Às vezes, quem me leia, pode dar a impressão que não estimo os liberais e seitas afins. Nada mais ilusório. Só não suporto os desonestos, os hipócritas - sobretudo: os sonsos. Um dos exemplares humanos por quem nutro mesmo indisfarsável simpatia e até alguma inveja, são os liberais profundos, assumidos. Mas honestos, frontais, corajosos...
A melhor descrição que deles conheço é de Giles Lapouge. Ora oiçam:
«O Pirata é um homem descontente. O espaço que lhe consentem a sociedade ou os deuses parece-lhe exíguo, nauseabundo, desconfortável. Sujeita-se por uns breves anos e depois diz "estou farto" e recusa-se ao jogo. Arruma a trouxa, desce das montanhas da Capadócia, da Escócia ou da Noruega e dirige-se para a costa. Captura um barco ou emprega-se ao serviço de um pirata e - ala que se faz tarde!...lança-se ao mar. (...)
Vê-se que o pirata não é especioso quanto aos motivos. Não gosta de pesar os prós e os contras. Outros chegam à ruptura ao fim de muitos debates e arrependimentos, numa revolta que é apenas uma réplica ao desafio que lhes lança a sociedade. O pirata é mais expedito. Dir-se-ia que a rebeldia se forma dentro dele ao mesmo tempo que o ar se infiltra nos pequenos brônquios de recém-nascido ou mesmo no ventre maléfico da mãe. Nasce assim, armado da cabeça aos pés. A revolta é a sua dimensão original, ela confunde-se com o seu ser. (...)
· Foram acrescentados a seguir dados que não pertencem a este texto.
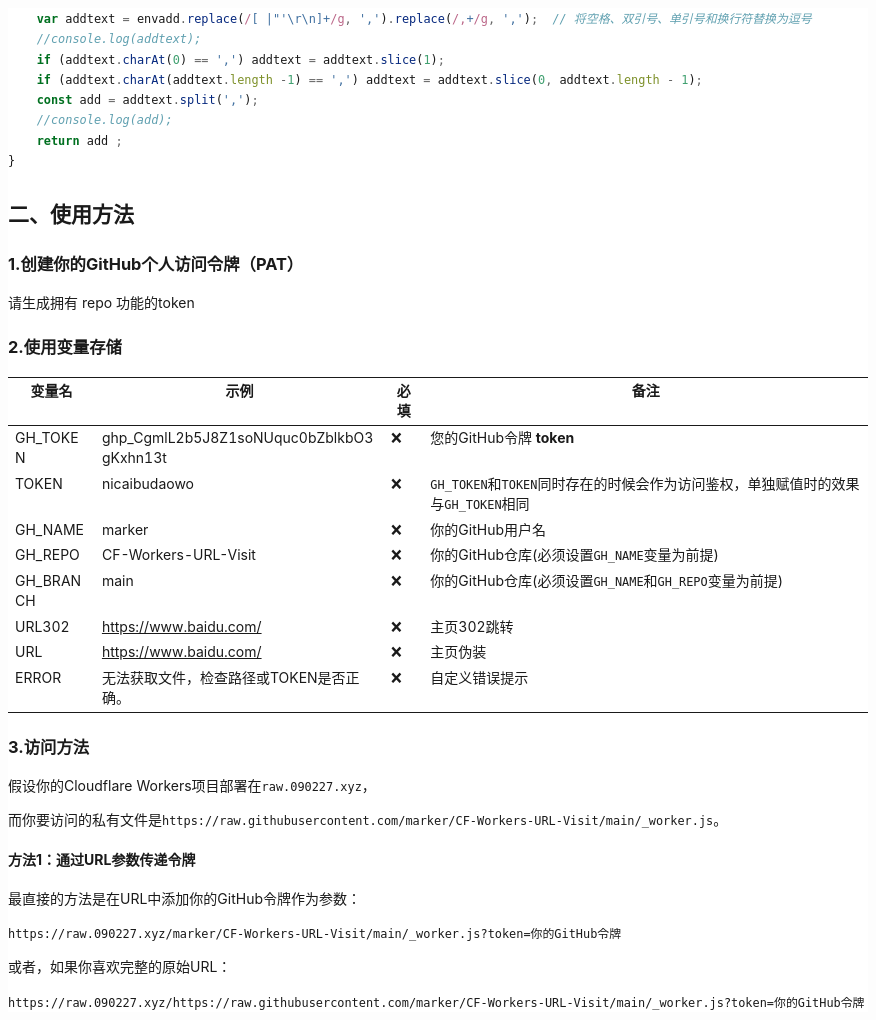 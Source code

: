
 ```javascript
	var addtext = envadd.replace(/[	|"'\r\n]+/g, ',').replace(/,+/g, ',');	// 将空格、双引号、单引号和换行符替换为逗号
	//console.log(addtext);
	if (addtext.charAt(0) == ',') addtext = addtext.slice(1);
	if (addtext.charAt(addtext.length -1) == ',') addtext = addtext.slice(0, addtext.length - 1);
	const add = addtext.split(',');
	//console.log(add);
	return add ;
}
```

## 二、使用方法

### 1.创建你的GitHub个人访问令牌（PAT）

 请生成拥有 repo 功能的token

### 2.使用变量存储

| 变量名    | 示例                                     | 必填 | 备注                                                         |
| --------- | ---------------------------------------- | ---- | ------------------------------------------------------------ |
| GH_TOKEN  | ghp_CgmlL2b5J8Z1soNUquc0bZblkbO3gKxhn13t | ❌    | 您的GitHub令牌 **token**                                     |
| TOKEN     | nicaibudaowo                             | ❌    | `GH_TOKEN`和`TOKEN`同时存在的时候会作为访问鉴权，单独赋值时的效果与`GH_TOKEN`相同 |
| GH_NAME   | marker                                   | ❌    | 你的GitHub用户名                                             |
| GH_REPO   | CF-Workers-URL-Visit                     | ❌    | 你的GitHub仓库(必须设置`GH_NAME`变量为前提)                  |
| GH_BRANCH | main                                     | ❌    | 你的GitHub仓库(必须设置`GH_NAME`和`GH_REPO`变量为前提)       |
| URL302    | https://www.baidu.com/                   | ❌    | 主页302跳转                                                  |
| URL       | https://www.baidu.com/                   | ❌    | 主页伪装                                                     |
| ERROR     | 无法获取文件，检查路径或TOKEN是否正确。  | ❌    | 自定义错误提示                                               |

### 3.访问方法

假设你的Cloudflare Workers项目部署在`raw.090227.xyz`，

而你要访问的私有文件是`https://raw.githubusercontent.com/marker/CF-Workers-URL-Visit/main/_worker.js`。

#### 方法1：通过URL参数传递令牌

最直接的方法是在URL中添加你的GitHub令牌作为参数：

```
https://raw.090227.xyz/marker/CF-Workers-URL-Visit/main/_worker.js?token=你的GitHub令牌
```

或者，如果你喜欢完整的原始URL：

```
https://raw.090227.xyz/https://raw.githubusercontent.com/marker/CF-Workers-URL-Visit/main/_worker.js?token=你的GitHub令牌
```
A silhueta dos flibusteiros é um pouco mais cuidada, mas não muito, e a sua alma exala odores mais negros. Praticam uma arte mais sábia. Pouco interessados na caça, entregam-se à pilhagem. Estão armados até aos dentes visto que cada um possui o seu fuzil, a sua pólvora, as suas balas, duas pistolas, um sabre ou uma faca. Como gozam, se não de impunidade, pelo menos de tolerância das autoridades francesas e inglesas, flagelam sem escrúpulos as caravelas espanholas. As mais das vezes, a perícia e a coragem de que dão provas decidem a luta a seu favor. Depois da vitória, regressam, a Tortuga, onde organizam patuscadas.»
Se isto não era vida, então não sei o que é vida.
Não deixem de ler. É um livro fascinante ("Os Piratas", de Gilles Lapouge), o melhor no género. E aproveitem para conhecer uns liberais em condições; gente audaz, intrépida, com eles no sítio.
Assim, até eu não me importava nada de ser liberal. Sempre gostei de fazer as coisas com orgulho e cara descoberta.
E confesso: não há vez que fale nisto, que não me invada uma profunda e inquietante nostalgia. Devem ser outras vidas a reverberar em mim. Só podem ser.